One worker told the CFPB in a comment that "[a]fter completing 4 years of schooling and passing technical interviews my first job seemed great. Once onboarding I discovered some 'training' was required, no problem at all. However the first day consisted of signing a long employment document in a room with all the other employees that required $10,000 to be paid by us if we leave the company within a year and $5,000 if within 2 years."
That means those workers might have to stay at the job even if they want to leave because they cannot afford to repay that debt. Another worker told the CFPB in a comment that "if I mention being unhappy, my boss replies that they'll take me to court for the over $5,000 they say I owe since it hasn't been two years."
And a different worker ended up returning to her job after leaving, saying in a comment: "Shortly after they left, Nurse E received a collection letter notifying them that they either pay the hospital $18,000, which was what [company] said was the prorated cost of their training, or complete the two-year/4,000-hour requirement. Nurse E tried to negotiate the payment of the amount they owed, but the hospital refused…Nurse E decided to return to working at [redacted] because of the financial liability."
Along with workers' claims of misleading terms on TRAPs, the CFPB also said workers experience lower earnings under these agreements "because deductions are taken to cover debt payments throughout the course of their work or to cover additional significant employment-related expenses." The watchdog said it will continue to evaluate how companies are using TRAPs to determine whether they are violating consumer financial laws.
That CFPB probe comes amidst a Biden-administration-wide crackdown on unnecessary fees and contracts that keep workers in low-paying jobs. In January, the Federal Trade Commission proposed a rule that would ban noncompetes — clauses in contracts that prohibit workers from taking jobs in similar industries or starting their own businesses in the same field. The FTC estimated that banning noncompetes could put nearly $300 billion more in workers' pockets every year.
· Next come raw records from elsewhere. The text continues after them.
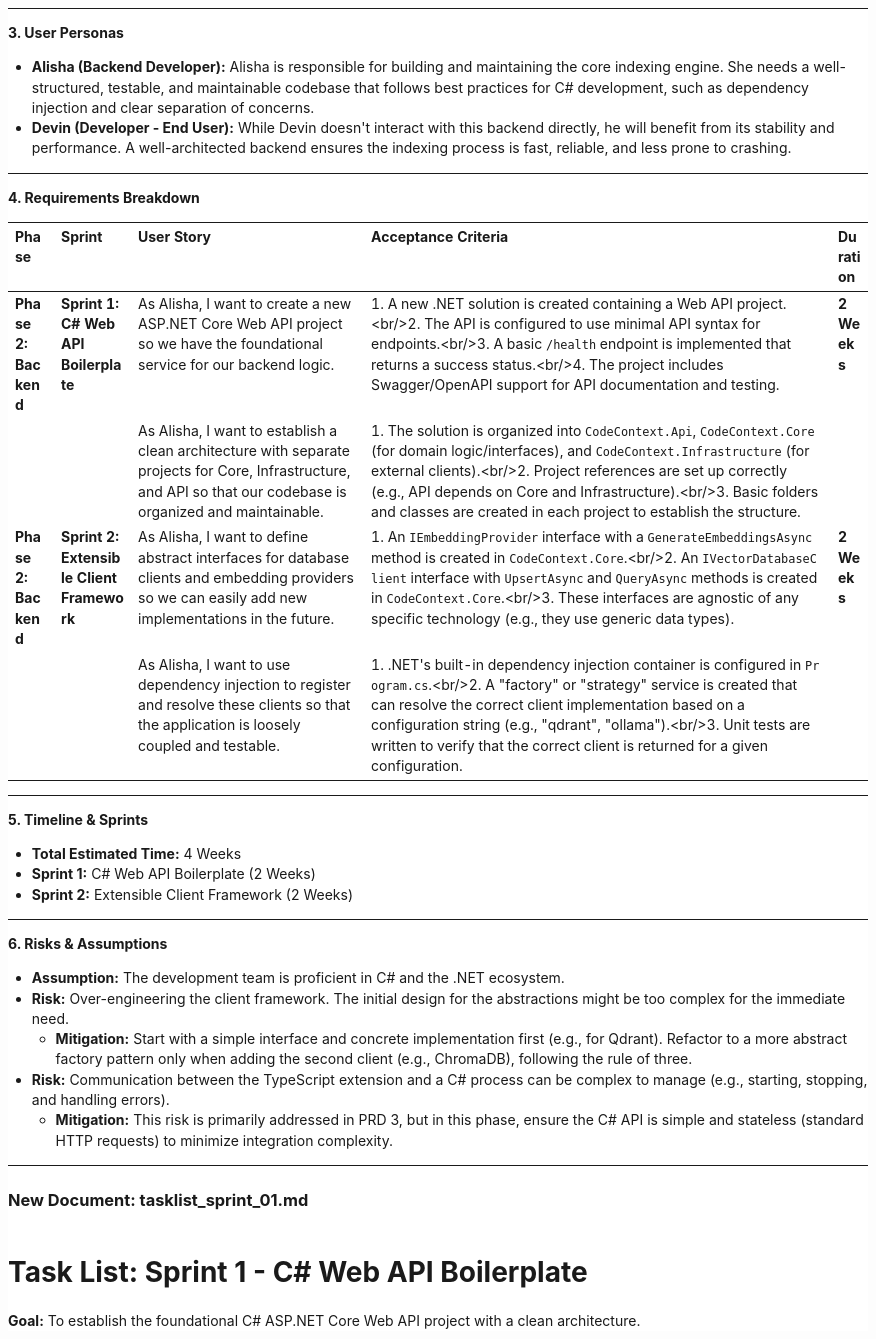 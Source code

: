 -----

**3. User Personas**

  * **Alisha (Backend Developer):** Alisha is responsible for building and maintaining the core indexing engine. She needs a well-structured, testable, and maintainable codebase that follows best practices for C\# development, such as dependency injection and clear separation of concerns.
  * **Devin (Developer - End User):** While Devin doesn't interact with this backend directly, he will benefit from its stability and performance. A well-architected backend ensures the indexing process is fast, reliable, and less prone to crashing.

-----

**4. Requirements Breakdown**

| Phase | Sprint | User Story | Acceptance Criteria | Duration |
| :--- | :--- | :--- | :--- | :--- |
| **Phase 2: Backend** | **Sprint 1: C\# Web API Boilerplate** | As Alisha, I want to create a new ASP.NET Core Web API project so we have the foundational service for our backend logic. | 1. A new .NET solution is created containing a Web API project.\<br/\>2. The API is configured to use minimal API syntax for endpoints.\<br/\>3. A basic `/health` endpoint is implemented that returns a success status.\<br/\>4. The project includes Swagger/OpenAPI support for API documentation and testing. | **2 Weeks** |
| | | As Alisha, I want to establish a clean architecture with separate projects for Core, Infrastructure, and API so that our codebase is organized and maintainable. | 1. The solution is organized into `CodeContext.Api`, `CodeContext.Core` (for domain logic/interfaces), and `CodeContext.Infrastructure` (for external clients).\<br/\>2. Project references are set up correctly (e.g., API depends on Core and Infrastructure).\<br/\>3. Basic folders and classes are created in each project to establish the structure. | |
| **Phase 2: Backend** | **Sprint 2: Extensible Client Framework** | As Alisha, I want to define abstract interfaces for database clients and embedding providers so we can easily add new implementations in the future. | 1. An `IEmbeddingProvider` interface with a `GenerateEmbeddingsAsync` method is created in `CodeContext.Core`.\<br/\>2. An `IVectorDatabaseClient` interface with `UpsertAsync` and `QueryAsync` methods is created in `CodeContext.Core`.\<br/\>3. These interfaces are agnostic of any specific technology (e.g., they use generic data types). | **2 Weeks** |
| | | As Alisha, I want to use dependency injection to register and resolve these clients so that the application is loosely coupled and testable. | 1. .NET's built-in dependency injection container is configured in `Program.cs`.\<br/\>2. A "factory" or "strategy" service is created that can resolve the correct client implementation based on a configuration string (e.g., "qdrant", "ollama").\<br/\>3. Unit tests are written to verify that the correct client is returned for a given configuration. | |

-----

**5. Timeline & Sprints**

  * **Total Estimated Time:** 4 Weeks
  * **Sprint 1:** C\# Web API Boilerplate (2 Weeks)
  * **Sprint 2:** Extensible Client Framework (2 Weeks)

-----

**6. Risks & Assumptions**

  * **Assumption:** The development team is proficient in C\# and the .NET ecosystem.
  * **Risk:** Over-engineering the client framework. The initial design for the abstractions might be too complex for the immediate need.
      * **Mitigation:** Start with a simple interface and concrete implementation first (e.g., for Qdrant). Refactor to a more abstract factory pattern only when adding the second client (e.g., ChromaDB), following the rule of three.
  * **Risk:** Communication between the TypeScript extension and a C\# process can be complex to manage (e.g., starting, stopping, and handling errors).
      * **Mitigation:** This risk is primarily addressed in PRD 3, but in this phase, ensure the C\# API is simple and stateless (standard HTTP requests) to minimize integration complexity.

-----

### **New Document: tasklist\_sprint\_01.md**

# Task List: Sprint 1 - C\# Web API Boilerplate

**Goal:** To establish the foundational C\# ASP.NET Core Web API project with a clean architecture.
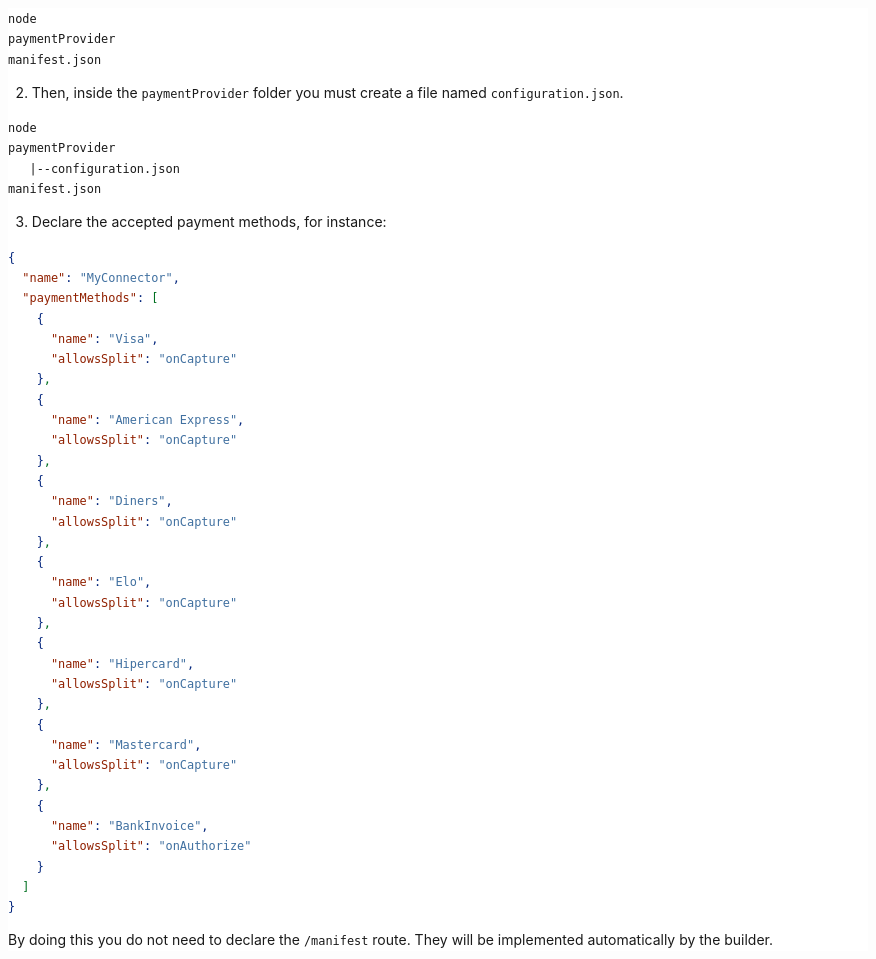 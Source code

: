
 ```
node
paymentProvider
manifest.json
```

2. Then, inside the `paymentProvider` folder you must create a file named `configuration.json`.

```
node
paymentProvider
   |--configuration.json
manifest.json
```

3. Declare the accepted payment methods, for instance:

```json
{
  "name": "MyConnector",
  "paymentMethods": [
    {
      "name": "Visa",
      "allowsSplit": "onCapture"
    },
    {
      "name": "American Express",
      "allowsSplit": "onCapture"
    },
    {
      "name": "Diners",
      "allowsSplit": "onCapture"
    },
    {
      "name": "Elo",
      "allowsSplit": "onCapture"
    },
    {
      "name": "Hipercard",
      "allowsSplit": "onCapture"
    },
    {
      "name": "Mastercard",
      "allowsSplit": "onCapture"
    },
    {
      "name": "BankInvoice",
      "allowsSplit": "onAuthorize"
    }
  ]
}
```

By doing this you do not need to declare the `/manifest` route. They will be implemented automatically by the builder.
"The abusive practices uncovered by the Bureau should be a wake up call to consumer protection officials and policymakers at all levels," advocacy group Student Borrower Protection Center Deputy Executive Director and Managing Counsel Persis Yu said in a statement. "TRAPs impose significant financial burdens on workers and foster monopsony in labor markets by reducing worker mobility and bargaining power. The largest corporations in America are now on notice: the use of TRAPs and other predatory contract terms must stop."